If you are injured in a car or motorcycle accident caused by someone else’s negligence, you can pursue compensation for your damages through a personal injury lawsuit. In cases involving a fatal accident, family members of the deceased may pursue compensation for their damages through a type of personal injury claim known as a wrongful death action.
In many ways, aviation accident claims work similarly to those involving car or motorcycle accidents, but there are some key differences. In this blog post, we will take a brief look at some of the special considerations for aviation accident claims.
Causes of aviation accidents
Most motor vehicle accident cases involve multiple drivers, and so the defendants in these cases are typically drivers who have been accused of negligence.
This isn’t the case for aviation accident cases. Instead, these cases typically involve accusations of human error (on the part of the pilot or the air traffic controller), equipment failure or design defects.
Which causation factors apply can have a profound impact on the case.
For example, if the plaintiff is alleging that the accident was caused by the negligence of an air traffic controller, the defendant is the federal government. Aviation is controlled by federal law and air traffic controllers are federal employees.
So, instead of making your case against a negligent driver or their insurance company’s lawyer, you will be making your case against the Federal Aviation Administration and/or the National Transportation Safety Board.
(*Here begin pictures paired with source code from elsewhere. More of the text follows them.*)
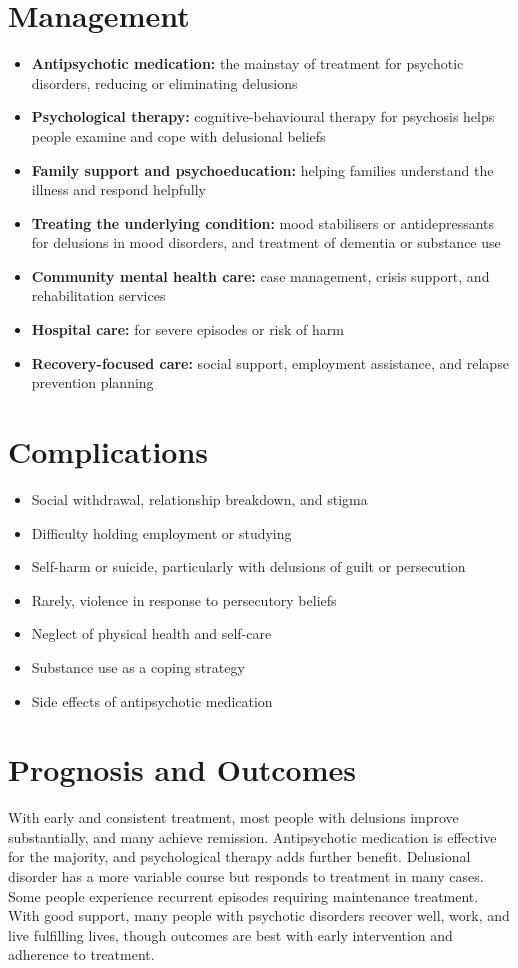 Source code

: \section*{Management}
\begin{itemize}
    \item \textbf{Antipsychotic medication:} the mainstay of treatment for psychotic disorders, reducing or eliminating delusions
    \item \textbf{Psychological therapy:} cognitive-behavioural therapy for psychosis helps people examine and cope with delusional beliefs
    \item \textbf{Family support and psychoeducation:} helping families understand the illness and respond helpfully
    \item \textbf{Treating the underlying condition:} mood stabilisers or antidepressants for delusions in mood disorders, and treatment of dementia or substance use
    \item \textbf{Community mental health care:} case management, crisis support, and rehabilitation services
    \item \textbf{Hospital care:} for severe episodes or risk of harm
    \item \textbf{Recovery-focused care:} social support, employment assistance, and relapse prevention planning
\end{itemize}

\section*{Complications}
\begin{itemize}
    \item Social withdrawal, relationship breakdown, and stigma
    \item Difficulty holding employment or studying
    \item Self-harm or suicide, particularly with delusions of guilt or persecution
    \item Rarely, violence in response to persecutory beliefs
    \item Neglect of physical health and self-care
    \item Substance use as a coping strategy
    \item Side effects of antipsychotic medication
\end{itemize}

\section*{Prognosis and Outcomes}
With early and consistent treatment, most people with delusions improve substantially, and many achieve remission. Antipsychotic medication is effective for the majority, and psychological therapy adds further benefit. Delusional disorder has a more variable course but responds to treatment in many cases. Some people experience recurrent episodes requiring maintenance treatment. With good support, many people with psychotic disorders recover well, work, and live fulfilling lives, though outcomes are best with early intervention and adherence to treatment.


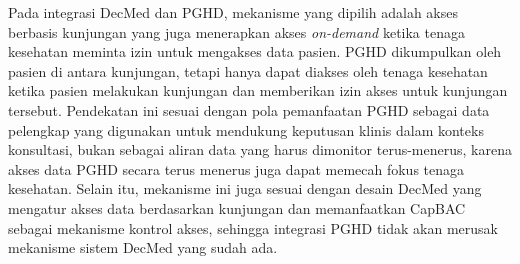 Pada integrasi DecMed dan PGHD, mekanisme yang dipilih adalah akses berbasis kunjungan yang juga menerapkan akses \textit{on-demand} ketika tenaga kesehatan meminta izin untuk mengakses data pasien.
PGHD dikumpulkan oleh pasien di antara kunjungan, tetapi hanya dapat diakses oleh tenaga kesehatan ketika pasien melakukan kunjungan dan memberikan izin akses untuk kunjungan tersebut. 
Pendekatan ini sesuai dengan pola pemanfaatan PGHD sebagai data pelengkap yang digunakan untuk mendukung keputusan klinis dalam konteks konsultasi, bukan sebagai aliran data yang harus dimonitor terus-menerus, karena akses data PGHD secara terus menerus juga dapat memecah fokus tenaga kesehatan.
Selain itu, mekanisme ini juga sesuai dengan desain DecMed yang mengatur akses data berdasarkan kunjungan dan memanfaatkan CapBAC sebagai mekanisme kontrol akses, sehingga integrasi PGHD tidak akan merusak mekanisme sistem DecMed yang sudah ada. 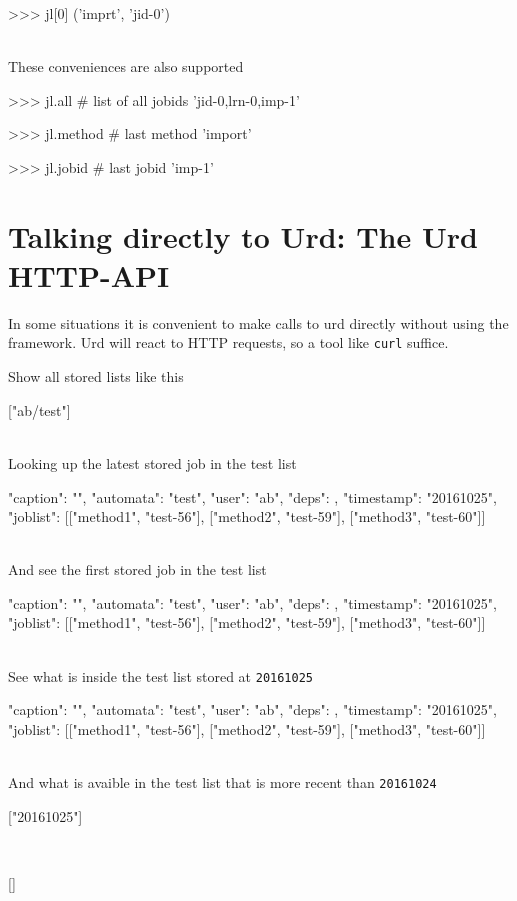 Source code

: \begin{pythonMID}
>>> jl[0]
('imprt', 'jid-0')
\end{pythonMID}
\\
These conveniences are also supported

\begin{pythonEND}
>>> jl.all              # list of all jobids
'jid-0,lrn-0,imp-1'

>>> jl.method           # last method
'import'

>>> jl.jobid            # last jobid
'imp-1'
\end{pythonEND}



\newpage
\section{Talking directly to Urd:  The Urd HTTP-API}

In some situations it is convenient to make calls to urd directly
without using the framework.  Urd will react to HTTP requests, so a
tool like \texttt{curl} suffice.

\noindent Show all stored lists like this\\
\begin{shell}
["ab/test"]
\end{shell}
\\
Looking up the latest stored job in the test list\\
\begin{shell}
{"caption": "", "automata": "test", "user": "ab", "deps": {},
  "timestamp": "20161025", "joblist": [["method1", "test-56"],
  ["method2", "test-59"], ["method3", "test-60"]]}
\end{shell}
\\
And see the first stored job in the test list\\
\begin{shell}
{"caption": "", "automata": "test", "user": "ab", "deps": {},
  "timestamp": "20161025", "joblist": [["method1", "test-56"],
  ["method2", "test-59"], ["method3", "test-60"]]}
\end{shell}
\\
See what is inside the test list stored at \texttt{20161025}\\
\begin{shell}
{"caption": "", "automata": "test", "user": "ab", "deps": {},
  "timestamp": "20161025", "joblist": [["method1", "test-56"],
  ["method2", "test-59"], ["method3", "test-60"]]}
\end{shell}
\\
And what is avaible in the test list that is more recent than \texttt{20161024}\\
\begin{shell}
["20161025"]
\end{shell}
\\
\begin{shell}
[]
\end{shell}
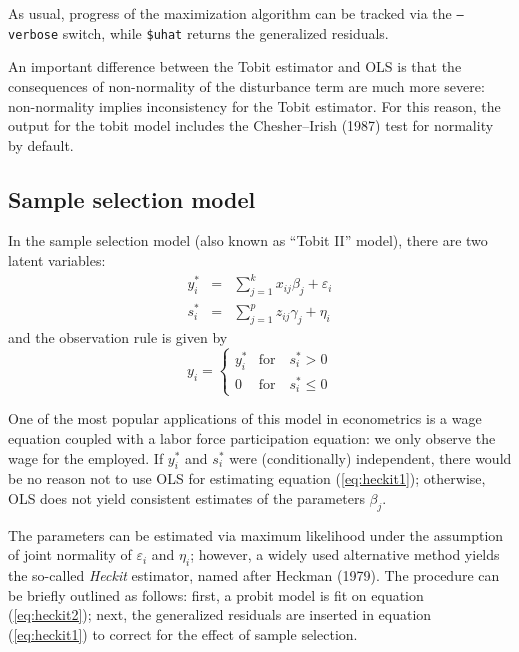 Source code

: As usual, progress of the maximization algorithm can be tracked via
the \texttt{--verbose} switch, while \verb+$uhat+ returns the
generalized residuals.

An important difference between the Tobit estimator and OLS is that
the consequences of non-normality of the disturbance term are much
more severe: non-normality implies inconsistency for the Tobit
estimator. For this reason, the output for the tobit model includes
the Chesher--Irish (1987) test for normality by default.

\subsection{Sample selection model}
\label{sec:heckit}

In the sample selection model (also known as ``Tobit II'' model),
there are two latent variables:
%
\begin{eqnarray}
  \label{eq:heckit1}
  y^*_i & = & \sum_{j=1}^k x_{ij} \beta_j + \varepsilon_i \\
  \label{eq:heckit2}
  s^*_i & = & \sum_{j=1}^p z_{ij} \gamma_j + \eta_i 
\end{eqnarray}
%
and the observation rule is given by
%
\begin{equation}
  \label{eq:tobitII}
  y_i = \left\{ 
    \begin{array}{ll} 
      y^*_i & \mathrm{for} \quad s^*_i > 0 \\ 
      0 & \mathrm{for} \quad s^*_i \le 0 
    \end{array}
    \right. 
\end{equation}

One of the most popular applications of this model in econometrics is
a wage equation coupled with a labor force participation equation: we
only observe the wage for the employed. If $y^*_i$ and $s^*_i$ were
(conditionally) independent, there would be no reason not to use OLS
for estimating equation (\ref{eq:heckit1}); otherwise, OLS does not
yield consistent estimates of the parameters $\beta_j$.

The parameters can be estimated via maximum likelihood under the
assumption of joint normality of $\varepsilon_i$ and $\eta_i$;
however, a widely used alternative method yields the so-called
\emph{Heckit} estimator, named after Heckman (1979). The procedure can
be briefly outlined as follows: first, a probit model is fit on
equation (\ref{eq:heckit2}); next, the generalized residuals are
inserted in equation (\ref{eq:heckit1}) to correct for the effect of
sample selection.


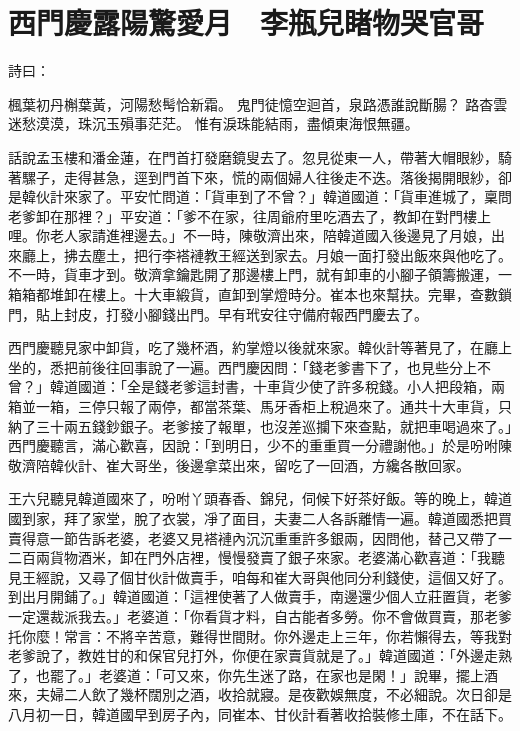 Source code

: %

\chapter{西門慶露陽驚愛月　李瓶兒睹物哭官哥}

詩曰：

楓葉初丹槲葉黃，河陽愁髩恰新霜。
鬼門徒憶空迴首，泉路憑誰說斷腸？
路杳雲迷愁漠漠，珠沉玉殞事茫茫。
惟有淚珠能結雨，盡傾東海恨無疆。

話說孟玉樓和潘金蓮，在門首打發磨鏡叟去了。忽見從東一人，帶著大帽眼紗，騎著騾子，走得甚急，逕到門首下來，慌的兩個婦人往後走不迭。落後揭開眼紗，卻是韓伙計來家了。平安忙問道：「貨車到了不曾？」韓道國道：「貨車進城了，稟問老爹卸在那裡？」平安道：「爹不在家，往周爺府里吃酒去了，教卸在對門樓上哩。你老人家請進裡邊去。」不一時，陳敬濟出來，陪韓道國入後邊見了月娘，出來廳上，拂去塵土，把行李褡褳教王經送到家去。月娘一面打發出飯來與他吃了。不一時，貨車才到。敬濟拿鑰匙開了那邊樓上門，就有卸車的小腳子領籌搬運，一箱箱都堆卸在樓上。十大車緞貨，直卸到掌燈時分。崔本也來幫扶。完畢，查數鎖門，貼上封皮，打發小腳錢出門。早有玳安往守備府報西門慶去了。

西門慶聽見家中卸貨，吃了幾杯酒，約掌燈以後就來家。韓伙計等著見了，在廳上坐的，悉把前後往回事說了一遍。西門慶因問：「錢老爹書下了，也見些分上不曾？」韓道國道：「全是錢老爹這封書，十車貨少使了許多稅錢。小人把段箱，兩箱並一箱，三停只報了兩停，都當茶葉、馬牙香柜上稅過來了。通共十大車貨，只納了三十兩五錢鈔銀子。老爹接了報單，也沒差巡攔下來查點，就把車喝過來了。」西門慶聽言，滿心歡喜，因說：「到明日，少不的重重買一分禮謝他。」於是吩咐陳敬濟陪韓伙計、崔大哥坐，後邊拿菜出來，留吃了一回酒，方纔各散回家。

王六兒聽見韓道國來了，吩咐丫頭春香、錦兒，伺候下好茶好飯。等的晚上，韓道國到家，拜了家堂，脫了衣裳，凈了面目，夫妻二人各訴離情一遍。韓道國悉把買賣得意一節告訴老婆，老婆又見褡褳內沉沉重重許多銀兩，因問他，替己又帶了一二百兩貨物酒米，卸在門外店裡，慢慢發賣了銀子來家。老婆滿心歡喜道：「我聽見王經說，又尋了個甘伙計做賣手，咱每和崔大哥與他同分利錢使，這個又好了。到出月開鋪了。」韓道國道：「這裡使著了人做賣手，南邊還少個人立莊置貨，老爹一定還裁派我去。」老婆道：「你看貨才料，自古能者多勞。你不會做買賣，那老爹托你麼！常言：不將辛苦意，難得世間財。你外邊走上三年，你若懶得去，等我對老爹說了，教姓甘的和保官兒打外，你便在家賣貨就是了。」韓道國道：「外邊走熟了，也罷了。」老婆道：「可又來，你先生迷了路，在家也是閑！」說畢，擺上酒來，夫婦二人飲了幾杯闊別之酒，收拾就寢。是夜歡娛無度，不必細說。次日卻是八月初一日，韓道國早到房子內，同崔本、甘伙計看著收拾裝修土庫，不在話下。

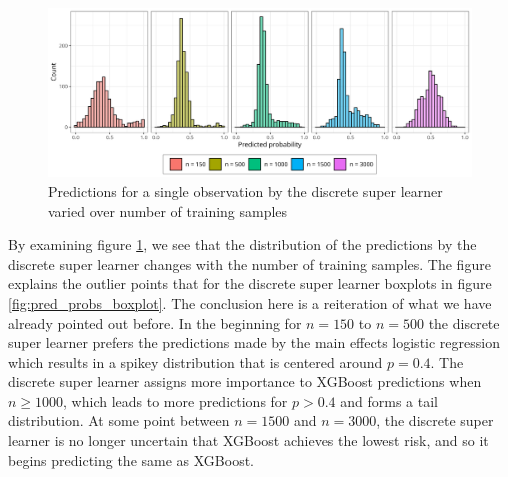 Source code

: \documentclass[./main.tex]{subfiles}
\begin{document}
\begin{figure}[H]
    \centering
    \includegraphics[width=\textwidth]{figures/preds_dsl_shift.png}
    \caption{Predictions for a single observation by the discrete super learner varied over number of training samples}
    \label{fig:dsl_shift}
\end{figure}
By examining figure \ref{fig:dsl_shift}, we see that the distribution of the predictions by the discrete super learner changes with the number of training samples. The figure explains the outlier points that for the discrete super learner boxplots in figure \ref{fig:pred_probs_boxplot}. The conclusion here is a reiteration of what we have already pointed out before. In the beginning for $ n = 150 $ to $ n = 500 $ the discrete super learner prefers the predictions made by the main effects logistic regression which results in a spikey distribution that is centered around $ p = 0.4 $. The discrete super learner assigns more importance to XGBoost predictions when $n \geq 1000$, which leads to more predictions for $p > 0.4$ and forms a tail distribution. At some point between $ n = 1500 $ and $ n = 3000 $, the discrete super learner is no longer uncertain that XGBoost achieves the lowest risk, and so it begins predicting the same as XGBoost. 
\end{document}
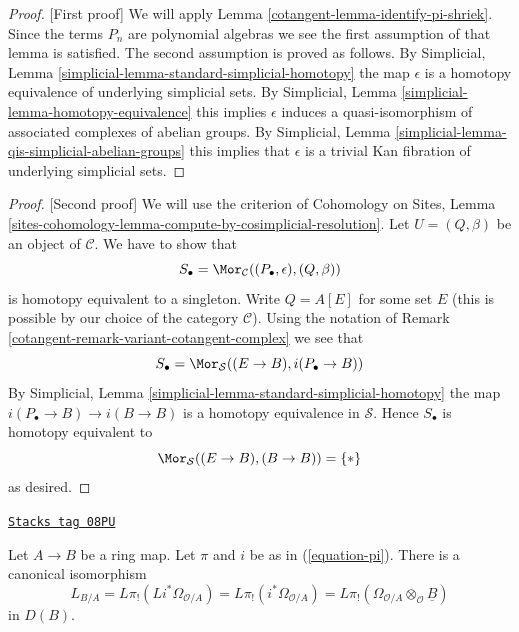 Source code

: \begin{proof}
[First proof]
We will apply Lemma \ref{cotangent-lemma-identify-pi-shriek}.
Since the terms $P_n$ are polynomial algebras we see the first
assumption of that lemma is satisfied. The second assumption is proved
as follows. By
Simplicial, Lemma \ref{simplicial-lemma-standard-simplicial-homotopy}
the map $\epsilon$ is a homotopy equivalence of underlying
simplicial sets. By
Simplicial, Lemma \ref{simplicial-lemma-homotopy-equivalence}
this implies $\epsilon$ induces a quasi-isomorphism of associated
complexes of abelian groups. By
Simplicial, Lemma \ref{simplicial-lemma-qis-simplicial-abelian-groups}
this implies that $\epsilon$ is a trivial Kan fibration of underlying
simplicial sets.
\end{proof}

\begin{proof}
[Second proof]
We will use the criterion of Cohomology on Sites, Lemma
\ref{sites-cohomology-lemma-compute-by-cosimplicial-resolution}.
Let $U = (Q, \beta)$ be an object of $\mathcal{C}$.
We have to show that
$$
S_\bullet = \Mor_\mathcal{C}((P_\bullet, \epsilon), (Q, \beta))
$$
is homotopy equivalent to a singleton. Write $Q = A[E]$ for some set $E$
(this is possible by our choice of the category $\mathcal{C}$). Using the
notation of Remark \ref{cotangent-remark-variant-cotangent-complex} we see that
$$
S_\bullet = \Mor_\mathcal{S}((E \to B), i(P_\bullet \to B))
$$
By Simplicial, Lemma \ref{simplicial-lemma-standard-simplicial-homotopy}
the map $i(P_\bullet \to B) \to i(B \to B)$ is a homotopy equivalence
in $\mathcal{S}$. Hence $S_\bullet$ is homotopy equivalent to
$$
\Mor_\mathcal{S}((E \to B), (B \to B)) = \{*\}
$$
as desired.
\end{proof}

\begin{lemma}
\label{cotangent-lemma-compute-cotangent-complex}
\href{https://stacks.math.columbia.edu/tag/08PU}{\texttt{Stacks tag 08PU}}

Let $A \to B$ be a ring map.  Let $\pi$ and $i$ be as in (\ref{equation-pi}).
There is a canonical isomorphism
$$
L_{B/A} = L\pi_!(Li^*\Omega_{\mathcal{O}/A}) =
L\pi_!(i^*\Omega_{\mathcal{O}/A}) =
L\pi_!(\Omega_{\mathcal{O}/A} \otimes_\mathcal{O} \underline{B})
$$
in $D(B)$.
\end{lemma}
Taking legal action against these agencies requires some special procedures under the Federal Tort Claims Act.
Likewise, if the accident involved a passenger plane, and you are alleging that pilot error caused the accident, your case may also involve federal common carrier laws, which can be complex.
If you are alleging that the accident was caused by poorly designed parts in the aircraft, the applicable legal theory is known as product liability. This refers to a body of law meant to hold designers, manufacturers and sellers liable for damages after consumers have been injured by defective products.
This area of the law generally holds defendants strictly liable in these cases, meaning that the plaintiff doesn’t have to prove that the defendants acted negligently or intentionally. However, that doesn’t mean these cases are easy — far from it. The plaintiff still must show that the product was defective, and this requires presenting complex technical evidence, often in the form of expert witness testimony.
It’s also important to note that there are some limitations on product liability claims in aviation cases under the federal General Aviation Revitalization Act.
Experience is important
As you can see, aviation accident cases can be much more complex than a typical motor vehicle accident case, legally speaking. What’s more, when the defendants are federal agencies or large airlines, they a have access to tremendous resources when they defend themselves. It’s important that you have help from experienced representation.